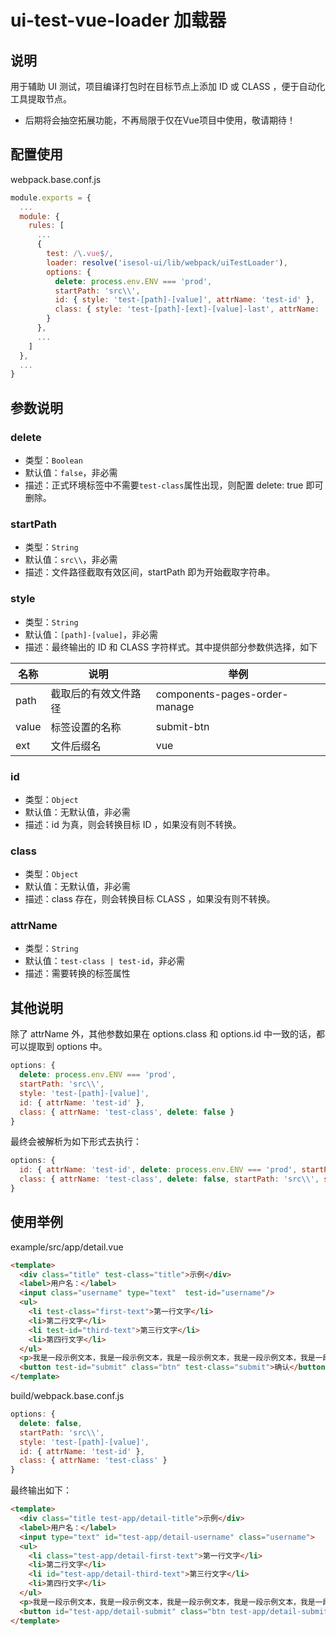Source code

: # ui-test-vue-loader 加载器

## 说明

用于辅助 UI 测试，项目编译打包时在目标节点上添加 ID 或 CLASS ，便于自动化工具提取节点。

* 后期将会抽空拓展功能，不再局限于仅在Vue项目中使用，敬请期待！

## 配置使用

webpack.base.conf.js
```js
module.exports = {
  ...
  module: {
    rules: [
      ...
      {
        test: /\.vue$/,
        loader: resolve('isesol-ui/lib/webpack/uiTestLoader'),
        options: {
          delete: process.env.ENV === 'prod',
          startPath: 'src\\',
          id: { style: 'test-[path]-[value]', attrName: 'test-id' },
          class: { style: 'test-[path]-[ext]-[value]-last', attrName: 'test-class', startPath: 'src\\components\\', delete: false }
        }
      },
      ...
    ]
  },
  ...
}
```

## 参数说明

### delete

* 类型：`Boolean`
* 默认值：`false`，非必需
* 描述：正式环境标签中不需要`test-class`属性出现，则配置 delete: true 即可删除。

### startPath

* 类型：`String`
* 默认值：`src\\`，非必需
* 描述：文件路径截取有效区间，startPath 即为开始截取字符串。

### style

* 类型：`String`
* 默认值：`[path]-[value]`，非必需
* 描述：最终输出的 ID 和 CLASS 字符样式。其中提供部分参数供选择，如下

| 名称 | 说明 | 举例
| - | - | - |
| path | 截取后的有效文件路径 | components-pages-order-manage |
| value | 标签设置的名称 | submit-btn |
| ext | 文件后缀名 | vue |

### id 

* 类型：`Object`
* 默认值：无默认值，非必需
* 描述：id 为真，则会转换目标 ID ，如果没有则不转换。

### class

* 类型：`Object`
* 默认值：无默认值，非必需
* 描述：class 存在，则会转换目标 CLASS ，如果没有则不转换。

### attrName

* 类型：`String`
* 默认值：`test-class | test-id`，非必需
* 描述：需要转换的标签属性

## 其他说明

除了 attrName 外，其他参数如果在 options.class 和 options.id 中一致的话，都可以提取到 options 中。
```js
options: {
  delete: process.env.ENV === 'prod',
  startPath: 'src\\',
  style: 'test-[path]-[value]',
  id: { attrName: 'test-id' },
  class: { attrName: 'test-class', delete: false }
}
```
最终会被解析为如下形式去执行：
```js
options: {
  id: { attrName: 'test-id', delete: process.env.ENV === 'prod', startPath: 'src\\', style: 'test-[path]-[value]' },
  class: { attrName: 'test-class', delete: false, startPath: 'src\\', style: 'test-[path]-[value]' }
}
```

## 使用举例
example/src/app/detail.vue
```html
<template>
  <div class="title" test-class="title">示例</div>
  <label>用户名：</label>
  <input class="username" type="text"  test-id="username"/>
  <ul>
    <li test-class="first-text">第一行文字</li>
    <li>第二行文字</li>
    <li test-id="third-text">第三行文字</li>
    <li>第四行文字</li>
  </ul>
  <p>我是一段示例文本，我是一段示例文本，我是一段示例文本，我是一段示例文本，我是一段示例文本。</p>
  <button test-id="submit" class="btn" test-class="submit">确认</button>
</template>
```
build/webpack.base.conf.js
```js
options: {
  delete: false,
  startPath: 'src\\',
  style: 'test-[path]-[value]',
  id: { attrName: 'test-id' },
  class: { attrName: 'test-class' }
}
```
最终输出如下：
```html
<template>
  <div class="title test-app/detail-title">示例</div>
  <label>用户名：</label>
  <input type="text" id="test-app/detail-username" class="username">
  <ul>
    <li class="test-app/detail-first-text">第一行文字</li>
    <li>第二行文字</li>
    <li id="test-app/detail-third-text">第三行文字</li>
    <li>第四行文字</li>
  </ul>
  <p>我是一段示例文本，我是一段示例文本，我是一段示例文本，我是一段示例文本，我是一段示例文本。</p>
  <button id="test-app/detail-submit" class="btn test-app/detail-submit">确认</button>
</template>
```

***

WHAT IS NEEDED
Without the pictures, repeat all the records word for word.

YOUR SOLUTION
Source code

: # ui-test-vue-loader 加载器

## 说明

用于辅助 UI 测试，项目编译打包时在目标节点上添加 ID 或 CLASS ，便于自动化工具提取节点。

* 后期将会抽空拓展功能，不再局限于仅在Vue项目中使用，敬请期待！

## 配置使用

webpack.base.conf.js
```js
module.exports = {
  ...
  module: {
    rules: [
      ...
      {
        test: /\.vue$/,
        loader: resolve('isesol-ui/lib/webpack/uiTestLoader'),
        options: {
          delete: process.env.ENV === 'prod',
          startPath: 'src\\',
          id: { style: 'test-[path]-[value]', attrName: 'test-id' },
          class: { style: 'test-[path]-[ext]-[value]-last', attrName: 'test-class', startPath: 'src\\components\\', delete: false }
        }
      },
      ...
    ]
  },
  ...
}
```

## 参数说明

### delete

* 类型：`Boolean`
* 默认值：`false`，非必需
* 描述：正式环境标签中不需要`test-class`属性出现，则配置 delete: true 即可删除。

### startPath

* 类型：`String`
* 默认值：`src\\`，非必需
* 描述：文件路径截取有效区间，startPath 即为开始截取字符串。

### style

* 类型：`String`
* 默认值：`[path]-[value]`，非必需
* 描述：最终输出的 ID 和 CLASS 字符样式。其中提供部分参数供选择，如下

| 名称 | 说明 | 举例
| - | - | - |
| path | 截取后的有效文件路径 | components-pages-order-manage |
| value | 标签设置的名称 | submit-btn |
| ext | 文件后缀名 | vue |

### id 

* 类型：`Object`
* 默认值：无默认值，非必需
* 描述：id 为真，则会转换目标 ID ，如果没有则不转换。

### class

* 类型：`Object`
* 默认值：无默认值，非必需
* 描述：class 存在，则会转换目标 CLASS ，如果没有则不转换。

### attrName

* 类型：`String`
* 默认值：`test-class | test-id`，非必需
* 描述：需要转换的标签属性

## 其他说明

除了 attrName 外，其他参数如果在 options.class 和 options.id 中一致的话，都可以提取到 options 中。
```js
options: {
  delete: process.env.ENV === 'prod',
  startPath: 'src\\',
  style: 'test-[path]-[value]',
  id: { attrName: 'test-id' },
  class: { attrName: 'test-class', delete: false }
}
```
最终会被解析为如下形式去执行：
```js
options: {
  id: { attrName: 'test-id', delete: process.env.ENV === 'prod', startPath: 'src\\', style: 'test-[path]-[value]' },
  class: { attrName: 'test-class', delete: false, startPath: 'src\\', style: 'test-[path]-[value]' }
}
```

## 使用举例
example/src/app/detail.vue
```html
<template>
  <div class="title" test-class="title">示例</div>
  <label>用户名：</label>
  <input class="username" type="text"  test-id="username"/>
  <ul>
    <li test-class="first-text">第一行文字</li>
    <li>第二行文字</li>
    <li test-id="third-text">第三行文字</li>
    <li>第四行文字</li>
  </ul>
  <p>我是一段示例文本，我是一段示例文本，我是一段示例文本，我是一段示例文本，我是一段示例文本。</p>
  <button test-id="submit" class="btn" test-class="submit">确认</button>
</template>
```
build/webpack.base.conf.js
```js
options: {
  delete: false,
  startPath: 'src\\',
  style: 'test-[path]-[value]',
  id: { attrName: 'test-id' },
  class: { attrName: 'test-class' }
}
```
最终输出如下：
```html
<template>
  <div class="title test-app/detail-title">示例</div>
  <label>用户名：</label>
  <input type="text" id="test-app/detail-username" class="username">
  <ul>
    <li class="test-app/detail-first-text">第一行文字</li>
    <li>第二行文字</li>
    <li id="test-app/detail-third-text">第三行文字</li>
    <li>第四行文字</li>
  </ul>
  <p>我是一段示例文本，我是一段示例文本，我是一段示例文本，我是一段示例文本，我是一段示例文本。</p>
  <button id="test-app/detail-submit" class="btn test-app/detail-submit">确认</button>
</template>
```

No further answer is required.